Your goal>
Set down the entries once more, exactly as they are written.
══ Exercise input
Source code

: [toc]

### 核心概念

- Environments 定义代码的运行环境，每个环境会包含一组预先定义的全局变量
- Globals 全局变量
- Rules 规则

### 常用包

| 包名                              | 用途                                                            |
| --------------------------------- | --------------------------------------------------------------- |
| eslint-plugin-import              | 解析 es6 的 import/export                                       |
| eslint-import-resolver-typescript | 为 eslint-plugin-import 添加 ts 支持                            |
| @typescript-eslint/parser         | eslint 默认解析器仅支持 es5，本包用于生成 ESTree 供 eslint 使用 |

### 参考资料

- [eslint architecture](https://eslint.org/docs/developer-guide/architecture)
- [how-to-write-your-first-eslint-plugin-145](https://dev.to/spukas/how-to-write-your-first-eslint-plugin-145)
════
Solved exercise>
Source code

: [toc]

### 核心概念

- Environments 定义代码的运行环境，每个环境会包含一组预先定义的全局变量
- Globals 全局变量
- Rules 规则

### 常用包

| 包名                              | 用途                                                            |
| --------------------------------- | --------------------------------------------------------------- |
| eslint-plugin-import              | 解析 es6 的 import/export                                       |
| eslint-import-resolver-typescript | 为 eslint-plugin-import 添加 ts 支持                            |
| @typescript-eslint/parser         | eslint 默认解析器仅支持 es5，本包用于生成 ESTree 供 eslint 使用 |

### 参考资料

- [eslint architecture](https://eslint.org/docs/developer-guide/architecture)
- [how-to-write-your-first-eslint-plugin-145](https://dev.to/spukas/how-to-write-your-first-eslint-plugin-145)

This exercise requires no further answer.